* [Prompt]
Look through the material that follows and show every line with the string "email".

* [Data shown]
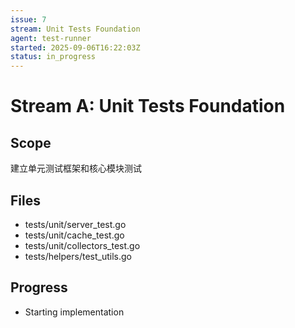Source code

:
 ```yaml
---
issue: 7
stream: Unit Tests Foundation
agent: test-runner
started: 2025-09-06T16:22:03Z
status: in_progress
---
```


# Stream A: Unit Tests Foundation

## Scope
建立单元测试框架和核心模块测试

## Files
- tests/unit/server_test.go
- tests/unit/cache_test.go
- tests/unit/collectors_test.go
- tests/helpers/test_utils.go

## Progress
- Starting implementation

* * *

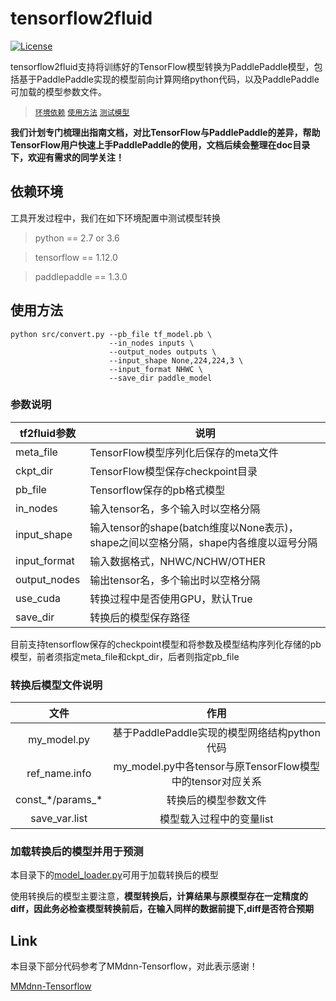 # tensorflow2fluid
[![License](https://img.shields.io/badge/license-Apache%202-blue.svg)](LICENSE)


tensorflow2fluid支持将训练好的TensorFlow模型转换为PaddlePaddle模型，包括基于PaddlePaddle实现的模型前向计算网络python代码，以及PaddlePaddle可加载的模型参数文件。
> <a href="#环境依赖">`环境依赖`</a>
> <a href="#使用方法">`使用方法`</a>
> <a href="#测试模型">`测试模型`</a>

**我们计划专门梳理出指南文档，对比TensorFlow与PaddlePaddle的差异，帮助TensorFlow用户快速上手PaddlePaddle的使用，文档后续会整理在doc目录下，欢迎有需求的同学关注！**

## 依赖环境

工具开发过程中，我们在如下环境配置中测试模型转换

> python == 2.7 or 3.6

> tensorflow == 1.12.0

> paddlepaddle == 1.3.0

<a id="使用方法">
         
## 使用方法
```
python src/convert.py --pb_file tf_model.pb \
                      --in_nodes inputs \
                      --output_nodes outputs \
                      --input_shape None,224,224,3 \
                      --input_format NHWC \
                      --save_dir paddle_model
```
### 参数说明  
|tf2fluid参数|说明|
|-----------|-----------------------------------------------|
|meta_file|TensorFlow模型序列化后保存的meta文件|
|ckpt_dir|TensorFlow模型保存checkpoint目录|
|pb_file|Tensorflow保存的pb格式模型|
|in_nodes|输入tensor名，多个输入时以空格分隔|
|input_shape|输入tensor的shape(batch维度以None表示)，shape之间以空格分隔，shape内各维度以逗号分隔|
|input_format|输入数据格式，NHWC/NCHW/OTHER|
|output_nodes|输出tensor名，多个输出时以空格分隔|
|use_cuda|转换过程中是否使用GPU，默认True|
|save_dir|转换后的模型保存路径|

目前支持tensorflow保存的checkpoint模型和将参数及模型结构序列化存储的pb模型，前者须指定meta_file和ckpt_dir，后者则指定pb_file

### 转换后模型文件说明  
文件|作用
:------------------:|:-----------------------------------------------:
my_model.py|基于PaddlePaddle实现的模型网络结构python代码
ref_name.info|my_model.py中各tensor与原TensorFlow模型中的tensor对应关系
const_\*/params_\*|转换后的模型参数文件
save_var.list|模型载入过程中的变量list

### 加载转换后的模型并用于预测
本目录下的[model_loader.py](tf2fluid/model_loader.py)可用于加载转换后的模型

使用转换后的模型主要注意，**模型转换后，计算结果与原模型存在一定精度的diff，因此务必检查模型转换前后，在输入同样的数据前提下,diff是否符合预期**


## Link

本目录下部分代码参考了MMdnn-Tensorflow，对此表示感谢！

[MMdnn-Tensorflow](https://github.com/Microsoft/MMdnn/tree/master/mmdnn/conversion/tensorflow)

...

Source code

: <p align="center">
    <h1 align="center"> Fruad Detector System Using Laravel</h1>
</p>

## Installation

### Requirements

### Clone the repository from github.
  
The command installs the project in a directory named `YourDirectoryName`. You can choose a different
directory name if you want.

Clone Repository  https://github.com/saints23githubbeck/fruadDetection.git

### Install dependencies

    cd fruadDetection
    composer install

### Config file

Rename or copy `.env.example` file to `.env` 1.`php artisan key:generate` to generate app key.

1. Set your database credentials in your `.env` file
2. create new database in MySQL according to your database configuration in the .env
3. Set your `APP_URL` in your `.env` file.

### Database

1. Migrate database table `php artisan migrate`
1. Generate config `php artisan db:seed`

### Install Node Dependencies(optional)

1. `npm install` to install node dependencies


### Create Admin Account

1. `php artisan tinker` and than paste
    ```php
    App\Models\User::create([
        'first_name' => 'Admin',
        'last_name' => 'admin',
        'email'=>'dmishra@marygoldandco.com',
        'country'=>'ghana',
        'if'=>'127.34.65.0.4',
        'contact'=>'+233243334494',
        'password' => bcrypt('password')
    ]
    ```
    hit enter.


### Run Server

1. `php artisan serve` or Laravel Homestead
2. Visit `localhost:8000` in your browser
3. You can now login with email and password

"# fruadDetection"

* [Answer area]
        'email'=>'dmishra@marygoldandco.com',
3. You can now login with email and password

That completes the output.